Does our Lord trust us? How could He? He tells us not to trust ourselves (Proverbs 3:5-7). For our own sake He urges us not to trust in our own knowledge, strength, relationships, or accomplishments. Nor are we to trust in one another (Psalm 118:8).
Our confidence is to be in Him alone.
Yet there is another side of the coin. The Scriptures make it clear that while God does not want us to trust ourselves, He does want us to entrust ourselves to one another as an expression of our confidence in Him (Proverbs 24:6; 2 Timothy 2:2; 1 Corinthians 12:13-27).
Even more important is what God Himself entrusts to us. He gives students to teachers, citizens to presidents, children to parents, church members to pastors, and workers to employers. He entrusts wives to husbands, neighbors to neighbors, and friends to friends.
Yet there is more. He has also given the earth to man, the gospel to His church, and His own name to all who have accepted His Son as their own personal Savior.

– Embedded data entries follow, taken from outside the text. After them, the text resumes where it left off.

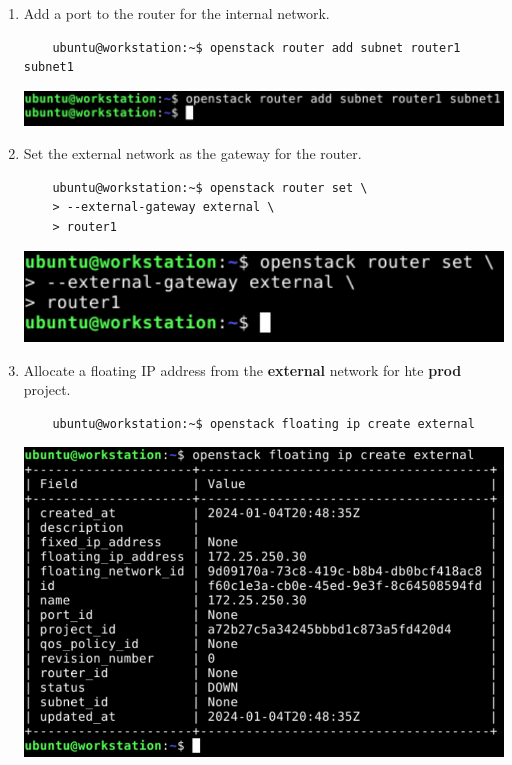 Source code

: \documentclass[letterpaper, 12pt]{article}
\begin{document}
\begin{enumerate}
    \item Add a port to the router for the internal network.
    \begin{lstlisting}
    ubuntu@workstation:~$ openstack router add subnet router1 subnet1
    \end{lstlisting}

    \begin{center}
        \includegraphics[width=\linewidth]{images/part1/step24.png}
    \end{center}

    \item Set the external network as the gateway for the router.
    \begin{lstlisting}
    ubuntu@workstation:~$ openstack router set \
    > --external-gateway external \
    > router1
    \end{lstlisting}

    \begin{center}
        \includegraphics[width=\linewidth]{images/part1/step25.png}
    \end{center}

    \item Allocate a floating IP address from the \textbf{external} network for hte \textbf{prod} project.
    \begin{lstlisting}
    ubuntu@workstation:~$ openstack floating ip create external
    \end{lstlisting}

    \begin{center}
        \includegraphics[width=\linewidth]{images/part1/step26.png}
    \end{center}


\end{enumerate}
\end{document}
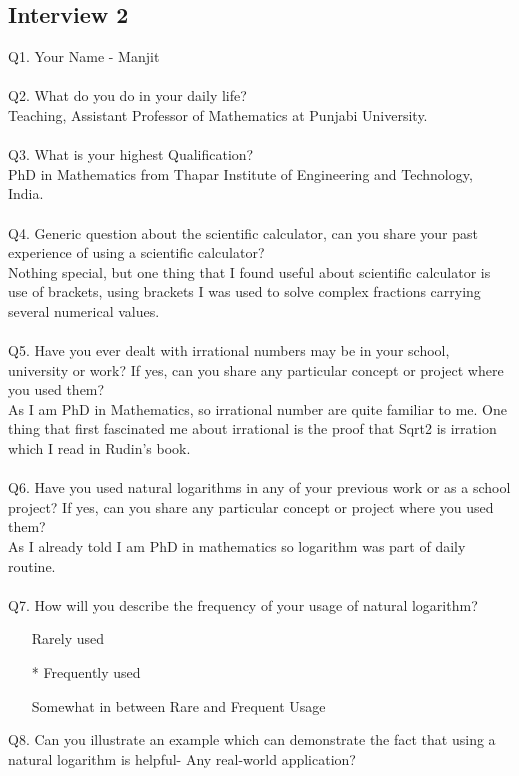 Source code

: \documentclass[12pt]{article}
\makeatletter
\newcommand*{\radiobutton}{%
  \@ifstar{\@radiobutton0}{\@radiobutton1}%
}
\newcommand*{\@radiobutton}[1]{%
  \begin{tikzpicture}
    \pgfmathsetlengthmacro\radius{height("X")/2}
    \draw[radius=\radius] circle;
    \ifcase#1 \fill[radius=.6*\radius] circle;\fi
  \end{tikzpicture}%
}
\makeatother
\begin{document}
\subsection{Interview 2}
Q1. Your Name -  Manjit\\\\
Q2. What do you do in your daily life?\\
Teaching, Assistant Professor of Mathematics at Punjabi University.\\\\
Q3. What is your highest Qualification?\\
PhD in Mathematics from Thapar Institute of Engineering and Technology, India.\\\\
Q4. Generic question about the scientific calculator, can you share your past experience of using a scientific calculator?\\
Nothing special, but one thing that I found useful about scientific calculator is use of brackets, using brackets I was used to solve complex fractions carrying several numerical values.\\\\
Q5. Have you ever dealt with irrational numbers may be in your school, university or work? If yes, can you share any particular concept or project where you used them?\\
As I am PhD in Mathematics, so irrational number are quite familiar to me. One thing that first fascinated me about irrational is the proof that Sqrt{2} is irration which I read in Rudin's book.\\\\
Q6. Have you used natural logarithms in any of your previous work or as a school project? If yes, can you share any particular concept or project where you used them?\\
As I already told I am PhD in mathematics so logarithm was part of daily routine.\\\\
Q7. How will you describe the frequency of your usage of natural logarithm?
\begin{itemize}
\item[\radiobutton] Rarely used
\item[\radiobutton*] Frequently used
\item[\radiobutton] Somewhat in between Rare and Frequent Usage
\end{itemize}
Q8. Can you illustrate an example which can demonstrate the fact that using a natural logarithm is helpful- Any real-world application?\\
\end{document}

Together the gifts of God reflect the extent of our stewardship (1 Corinthians 4:1-2; Luke 19:11-27). Stewardship is the responsibility of caring for that which belongs to another. Such oversight is what the Bible has in view when it tells us about the gifts God has given to His people to be used for His honor. As a rule we think of these gifts as the good things God gives: money, abilities, life, time, health, relationships. These good gifts we know are entrusted to His people to be used for His purposes (James 1:5-20).
Yet there is more that God gives us. He also entrusts His people with pain and disappointment. In difficult and troublesome times our Lord places in our care the kind of loss that gives us another way to show His supernatural presence in our lives.
The uncomfortable truth is that while good circumstances can be received and enjoyed to the honor of God, it is more likely that God’s grace will be noticed in those who trust Him in the middle of disappointment and hardship (2 Corinthians 4:7-11).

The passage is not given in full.